Terra Madre, ou comment rendre à la terre et à ceux qui la travaillent la place qui leur est due. Après un premier manifeste consacré au goût et à la biodiversité, Carlo Petrini, fondateur du mouvement Slow Food, poursuit sa réflexion sur la nécessité de changer nos modes de production et de distribution des denrées alimentaires. La méthode Slow Food consiste à mettre en place des réseaux mondiaux – sous la forme de petits comités locaux ou « conviviums » – constitués de producteurs, de consommateurs, de magasins, de restaurants qui privilégient une agriculture ou des produits répondant à des impératifs de qualité et de respect de l’environnement. Le but ? Restaurer la souveraineté alimentaire, l’économie locale, la diversité naturelle et le plaisir de manger. Là où certains prônent le label HQE (haute qualité environnementale), Slow Food défend le HQA (haute qualité alimentaire).
Avec ce livre publié cette semaine en France par les éditions Alternatives, Carlo Petrini redéfinit les bases du mouvement Slow Food et propose de restaurer la souveraineté alimentaire, l’économie locale, la diversité naturelle et le plaisir de manger. Ce livre est l’occasion de découvrir ce mouvement qui rassemble plus de 100 000 membres actifs autour du monde et plus particulièrement en Italie, en Allemagne, en Suisse, en France, aux États-Unis, au Japon, au Royaume-Uni et aux Pays-Bas. Terra Madre est le nom de ce grand réseau d’acteurs qui travaillent afin de mettre en place un modèle « bon, propre et juste » de production et de consommation alimentaire. Le rapport entre Slow Food et Terra Madre correspond à l’image d’une couverture en patchwork : Slow Food et ses membres constituent la trame, Terra Madre et ses communautés de la nourriture sont les morceaux de tissu colorés. Ensemble, ils forment une vaste chaîne, dont les composantes sont interdépendantes et parfois superposées, qui offre une tribune à celles et ceux que personne n’écouterait individuellement.- Pour en savoir plus sur le mouvement Slow Food, consultez le site français en cliquant ici, consultez le site international en cliquant ici.

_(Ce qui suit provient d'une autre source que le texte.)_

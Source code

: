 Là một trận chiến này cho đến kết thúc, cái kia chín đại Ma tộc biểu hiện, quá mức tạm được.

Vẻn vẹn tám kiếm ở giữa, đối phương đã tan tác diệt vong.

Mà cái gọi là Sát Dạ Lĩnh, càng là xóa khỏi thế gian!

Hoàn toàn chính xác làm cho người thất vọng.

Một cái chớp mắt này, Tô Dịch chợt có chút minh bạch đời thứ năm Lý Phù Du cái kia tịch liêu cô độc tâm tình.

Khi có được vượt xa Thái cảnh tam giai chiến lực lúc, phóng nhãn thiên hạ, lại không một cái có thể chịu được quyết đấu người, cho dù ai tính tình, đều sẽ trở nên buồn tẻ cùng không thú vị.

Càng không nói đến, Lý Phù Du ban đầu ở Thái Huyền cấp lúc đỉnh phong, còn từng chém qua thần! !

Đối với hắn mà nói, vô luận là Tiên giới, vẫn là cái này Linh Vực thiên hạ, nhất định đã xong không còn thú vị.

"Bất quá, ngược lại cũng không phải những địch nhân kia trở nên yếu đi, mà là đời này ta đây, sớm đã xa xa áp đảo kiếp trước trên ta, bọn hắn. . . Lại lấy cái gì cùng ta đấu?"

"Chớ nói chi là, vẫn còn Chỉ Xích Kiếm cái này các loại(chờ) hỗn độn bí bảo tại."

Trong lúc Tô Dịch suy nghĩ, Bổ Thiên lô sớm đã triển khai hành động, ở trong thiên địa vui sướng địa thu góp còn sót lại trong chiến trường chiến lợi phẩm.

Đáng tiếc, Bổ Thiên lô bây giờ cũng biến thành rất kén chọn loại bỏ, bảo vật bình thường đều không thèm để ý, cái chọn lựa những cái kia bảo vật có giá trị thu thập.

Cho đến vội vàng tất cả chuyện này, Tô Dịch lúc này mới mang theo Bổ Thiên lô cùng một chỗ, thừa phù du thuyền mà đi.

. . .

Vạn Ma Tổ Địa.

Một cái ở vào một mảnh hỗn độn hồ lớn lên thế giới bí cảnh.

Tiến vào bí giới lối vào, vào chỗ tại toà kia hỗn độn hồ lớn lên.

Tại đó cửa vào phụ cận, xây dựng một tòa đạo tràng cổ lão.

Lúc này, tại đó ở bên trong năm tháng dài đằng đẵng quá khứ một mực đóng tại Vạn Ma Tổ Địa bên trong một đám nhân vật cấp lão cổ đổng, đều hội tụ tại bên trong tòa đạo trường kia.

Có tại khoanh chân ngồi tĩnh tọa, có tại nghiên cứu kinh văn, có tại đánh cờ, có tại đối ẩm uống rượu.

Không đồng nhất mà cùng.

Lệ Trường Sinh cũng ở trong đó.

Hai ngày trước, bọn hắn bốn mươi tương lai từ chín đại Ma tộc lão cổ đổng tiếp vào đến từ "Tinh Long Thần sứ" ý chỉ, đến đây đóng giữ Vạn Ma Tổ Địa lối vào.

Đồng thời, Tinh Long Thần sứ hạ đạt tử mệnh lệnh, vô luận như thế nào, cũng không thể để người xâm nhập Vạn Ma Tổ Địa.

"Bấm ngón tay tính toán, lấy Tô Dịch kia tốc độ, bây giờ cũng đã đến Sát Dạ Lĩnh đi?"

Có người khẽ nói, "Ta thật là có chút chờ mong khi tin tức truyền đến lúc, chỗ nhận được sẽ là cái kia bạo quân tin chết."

- Pour en savoir plus sur Terra Madre cliquez ici. Un film a été réalisé sur le mouvement, pour le visualiser cliquez ici.
Edgar Morin : Aux « peuples » de Terra Madre
Le philosophe et sociologue français Edgar Morin adresse son salut aux « peuples » de Terra Madre dans l’édition française du livre de Carlo Petrini : Je suis un partisan chaleureux de Terra Madre parce que, dans le fond, ce qui est très important, c’est qu’on a lié le problème de la qualité gastronomique et le problème du temps. Ce temps d’aujourd’hui est un temps de plus en plus accéléré et secoué, stressé, chronométré. Nous devons reconquérir notre temps humain et vital. Ce problème est celui de l’alimentation, celui de l’agriculture et notamment de tous les savoirs traditionnels qui existent dans le monde et qu’il faut sauvegarder parce que nous sommes confrontés à l’expansion de l’agriculture, de la monoculture et de l’élevage industrialisés, qui se répandent dans le monde et surtout tragiquement dans les pays du Sud et qui détruisent l’agriculture vivrière et la paysannerie. Alors l’agriculture vivrière, c’était finalement les agricultures traditionnelles ; bien entendu, il faut une symbiose entre tous les savoirs traditionnels et tous ceux que les sciences nouvelles peuvent apporter, mais il ne faut pas laisser libre voie à l’hégémonie des techno-bureaucrates, formés dans des écoles d’agriculture, sur des paysans qui ont un savoir millénaire. C’est donc une cause grandiose. Qui nierait que l’agriculture et l’alimentation sont la cause de toute l’humanité ? Mais l’agriculture, c’est aussi le problème de la propriété : on a à faire à d’énormes exploitations livrées au profit capitaliste, dont ne bénéficient pas les populations. C’est donc la question sociale, c’est la question de l’inégalité parce que tous ces paysans chassés vont dans les bidonvilles… autrement dit, par interaction et interférence, nous sommes au cœur du grand problème, dans la nécessité de changer de voie. Ce qui m’a séduit dans Terra Madre, c’est que, parti d’une expérience qui est la reconquête du temps normal pour s’alimenter, d’un temps humain pour manger, d’un temps de convivialité et de commensalité, on a commencé à comprendre que c’est le problème aussi de toutes les alimentations et de l’agriculture qui est posé et, par la même, on se rend compte qu’il faut mener cette lutte précise pour sauver la planète. Chers amis de Terra Madre, je vous adresse mon salut et toutes mes exhortations pour continuer dans votre œuvre qui est absolument vitale. Vous luttez pour la sauvegarde de toutes les qualités de la vie, vous avez un rôle immense à jouer.